## What is expected
Your answer should be the lines below from the one with "### grabAllContexts" to the one with "[16]: http://webdriver.io/api/mobile/setImmediateValue.html", both included, given again exactly and with nothing added.

Stored dataset items:
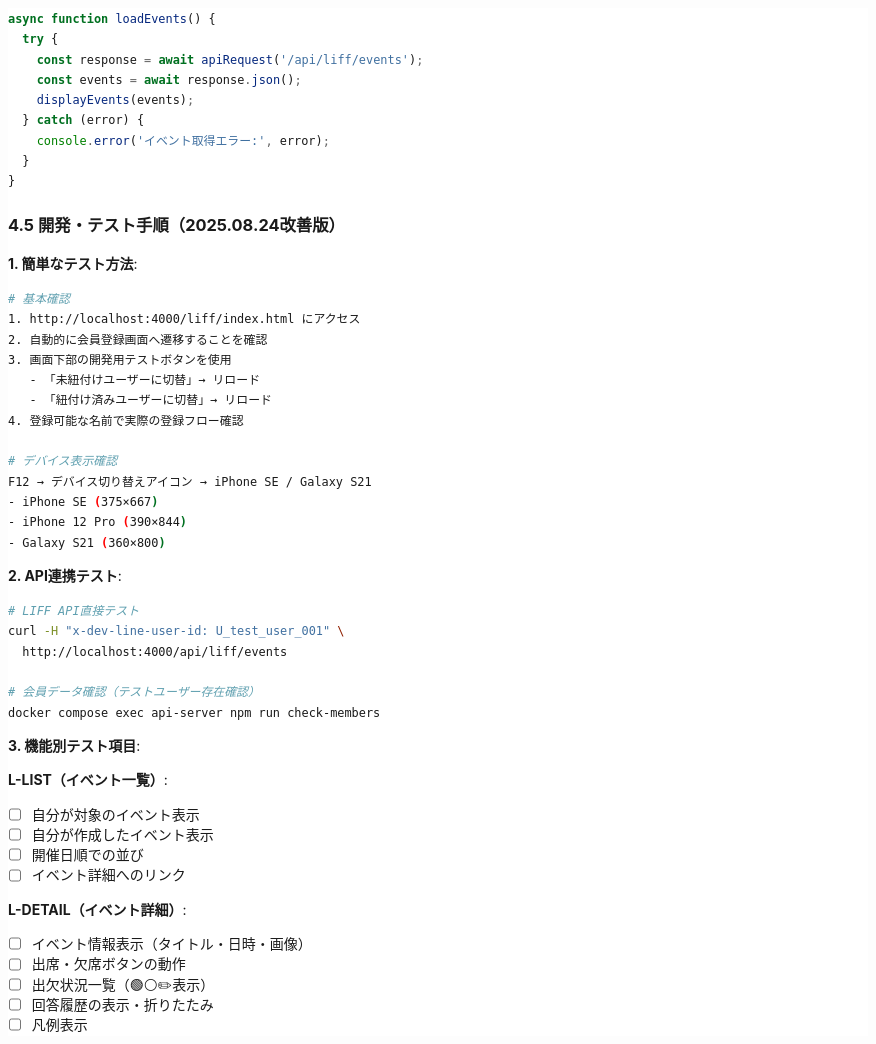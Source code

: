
 ```javascript
async function loadEvents() {
  try {
    const response = await apiRequest('/api/liff/events');
    const events = await response.json();
    displayEvents(events);
  } catch (error) {
    console.error('イベント取得エラー:', error);
  }
}
```

### 4.5 開発・テスト手順（2025.08.24改善版）

**1. 簡単なテスト方法**:
```bash
# 基本確認
1. http://localhost:4000/liff/index.html にアクセス
2. 自動的に会員登録画面へ遷移することを確認
3. 画面下部の開発用テストボタンを使用
   - 「未紐付けユーザーに切替」→ リロード
   - 「紐付け済みユーザーに切替」→ リロード
4. 登録可能な名前で実際の登録フロー確認

# デバイス表示確認
F12 → デバイス切り替えアイコン → iPhone SE / Galaxy S21
- iPhone SE (375×667)
- iPhone 12 Pro (390×844) 
- Galaxy S21 (360×800)
```

**2. API連携テスト**:
```bash
# LIFF API直接テスト
curl -H "x-dev-line-user-id: U_test_user_001" \
  http://localhost:4000/api/liff/events

# 会員データ確認（テストユーザー存在確認）
docker compose exec api-server npm run check-members
```

**3. 機能別テスト項目**:

**L-LIST（イベント一覧）**:
- [ ] 自分が対象のイベント表示
- [ ] 自分が作成したイベント表示  
- [ ] 開催日順での並び
- [ ] イベント詳細へのリンク

**L-DETAIL（イベント詳細）**:
- [ ] イベント情報表示（タイトル・日時・画像）
- [ ] 出席・欠席ボタンの動作
- [ ] 出欠状況一覧（🟢⚪✏️表示）
- [ ] 回答履歴の表示・折りたたみ
- [ ] 凡例表示
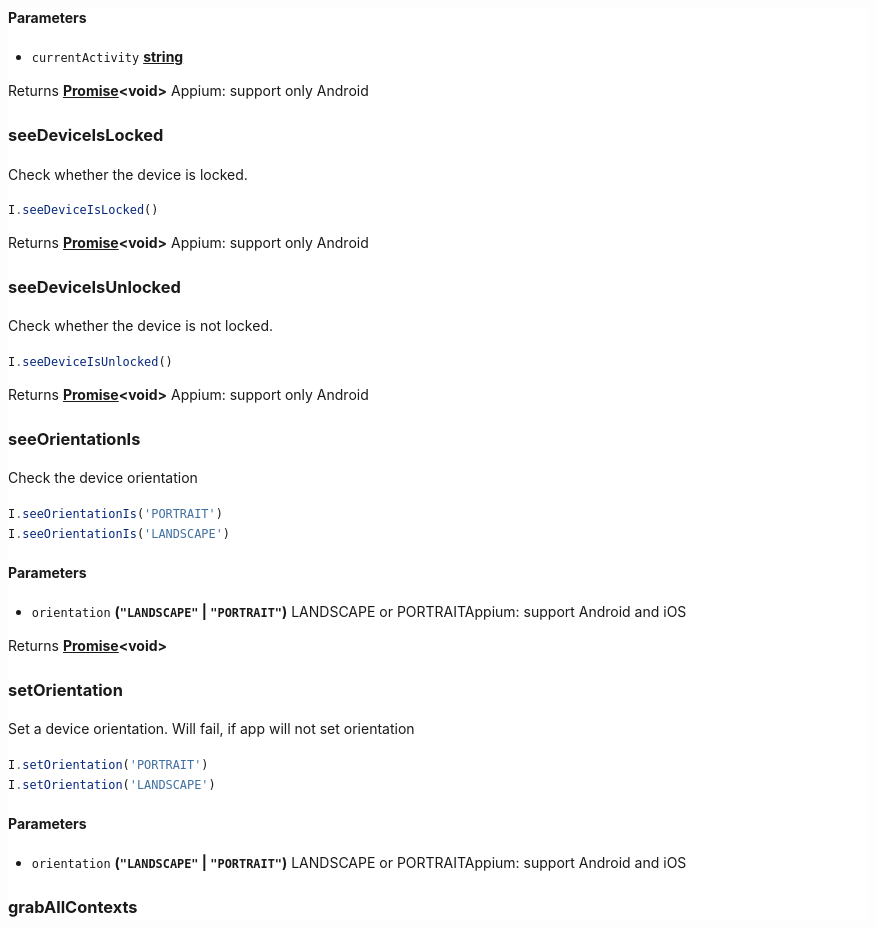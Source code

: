 #### Parameters

- `currentActivity` **[string][5]**&#x20;

Returns **[Promise][6]\<void>** Appium: support only Android

### seeDeviceIsLocked

Check whether the device is locked.

```js
I.seeDeviceIsLocked()
```

Returns **[Promise][6]\<void>** Appium: support only Android

### seeDeviceIsUnlocked

Check whether the device is not locked.

```js
I.seeDeviceIsUnlocked()
```

Returns **[Promise][6]\<void>** Appium: support only Android

### seeOrientationIs

Check the device orientation

```js
I.seeOrientationIs('PORTRAIT')
I.seeOrientationIs('LANDSCAPE')
```

#### Parameters

- `orientation` **(`"LANDSCAPE"` | `"PORTRAIT"`)** LANDSCAPE or PORTRAITAppium: support Android and iOS

Returns **[Promise][6]\<void>**&#x20;

### setOrientation

Set a device orientation. Will fail, if app will not set orientation

```js
I.setOrientation('PORTRAIT')
I.setOrientation('LANDSCAPE')
```

#### Parameters

- `orientation` **(`"LANDSCAPE"` | `"PORTRAIT"`)** LANDSCAPE or PORTRAITAppium: support Android and iOS

### grabAllContexts


[1]: http://codecept.io/helpers/WebDriver/
[2]: https://appium.io/docs/en/2.1/
[3]: https://codecept.io/mobile/#setting-up
[4]: https://github.com/appium/appium/blob/master/packages/appium/docs/en/guides/caps.md
[5]: https://developer.mozilla.org/docs/Web/JavaScript/Reference/Global_Objects/String
[6]: https://developer.mozilla.org/docs/Web/JavaScript/Reference/Global_Objects/Promise
[7]: https://developer.mozilla.org/docs/Web/JavaScript/Reference/Global_Objects/Boolean
[8]: https://developer.mozilla.org/docs/Web/JavaScript/Reference/Global_Objects/Array
[9]: https://webdriver.io/docs/api/chromium/#setnetworkconnection
[10]: https://developer.mozilla.org/docs/Web/JavaScript/Reference/Global_Objects/Number
[11]: https://developer.mozilla.org/docs/Web/JavaScript/Reference/Global_Objects/Object
[12]: https://developer.android.com/reference/android/view/KeyEvent.html
[13]: http://webdriver.io/api/mobile/touchAction.html
[14]: http://webdriver.io/api/mobile/swipe.html
[15]: http://webdriver.io/api/mobile/rotate.html
[16]: http://webdriver.io/api/mobile/setImmediateValue.html
[17]: https://developer.mozilla.org/en-US/docs/Web/API/Element/scrollIntoView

## Written response
### grabAllContexts


[1]: http://codecept.io/helpers/WebDriver/
[2]: https://appium.io/docs/en/2.1/
[3]: https://codecept.io/mobile/#setting-up
[4]: https://github.com/appium/appium/blob/master/packages/appium/docs/en/guides/caps.md
[5]: https://developer.mozilla.org/docs/Web/JavaScript/Reference/Global_Objects/String
[6]: https://developer.mozilla.org/docs/Web/JavaScript/Reference/Global_Objects/Promise
[7]: https://developer.mozilla.org/docs/Web/JavaScript/Reference/Global_Objects/Boolean
[8]: https://developer.mozilla.org/docs/Web/JavaScript/Reference/Global_Objects/Array
[9]: https://webdriver.io/docs/api/chromium/#setnetworkconnection
[10]: https://developer.mozilla.org/docs/Web/JavaScript/Reference/Global_Objects/Number
[11]: https://developer.mozilla.org/docs/Web/JavaScript/Reference/Global_Objects/Object
[12]: https://developer.android.com/reference/android/view/KeyEvent.html
[13]: http://webdriver.io/api/mobile/touchAction.html
[14]: http://webdriver.io/api/mobile/swipe.html
[15]: http://webdriver.io/api/mobile/rotate.html
[16]: http://webdriver.io/api/mobile/setImmediateValue.html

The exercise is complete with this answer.